[Saved data entries]
--*--
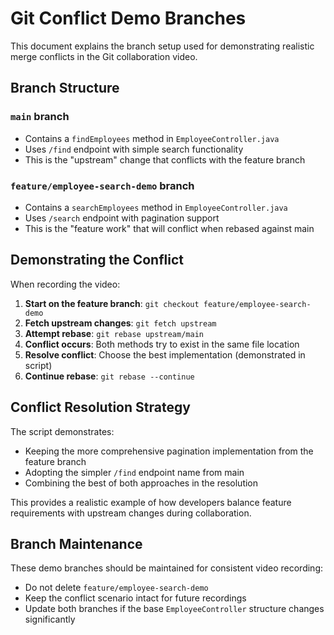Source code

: # Git Conflict Demo Branches

This document explains the branch setup used for demonstrating realistic merge conflicts in the Git collaboration video.

## Branch Structure

### `main` branch
- Contains a `findEmployees` method in `EmployeeController.java`
- Uses `/find` endpoint with simple search functionality
- This is the "upstream" change that conflicts with the feature branch

### `feature/employee-search-demo` branch
- Contains a `searchEmployees` method in `EmployeeController.java` 
- Uses `/search` endpoint with pagination support
- This is the "feature work" that will conflict when rebased against main

## Demonstrating the Conflict

When recording the video:

1. **Start on the feature branch**: `git checkout feature/employee-search-demo`
2. **Fetch upstream changes**: `git fetch upstream`
3. **Attempt rebase**: `git rebase upstream/main`
4. **Conflict occurs**: Both methods try to exist in the same file location
5. **Resolve conflict**: Choose the best implementation (demonstrated in script)
6. **Continue rebase**: `git rebase --continue`

## Conflict Resolution Strategy

The script demonstrates:
- Keeping the more comprehensive pagination implementation from the feature branch
- Adopting the simpler `/find` endpoint name from main
- Combining the best of both approaches in the resolution

This provides a realistic example of how developers balance feature requirements with upstream changes during collaboration.

## Branch Maintenance

These demo branches should be maintained for consistent video recording:
- Do not delete `feature/employee-search-demo` 
- Keep the conflict scenario intact for future recordings
- Update both branches if the base `EmployeeController` structure changes significantly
--*--
Read the lines above. Gather those in which the string "java" is found.

Solution to the exercise:
- Contains a `findEmployees` method in `EmployeeController.java`
- Contains a `searchEmployees` method in `EmployeeController.java` 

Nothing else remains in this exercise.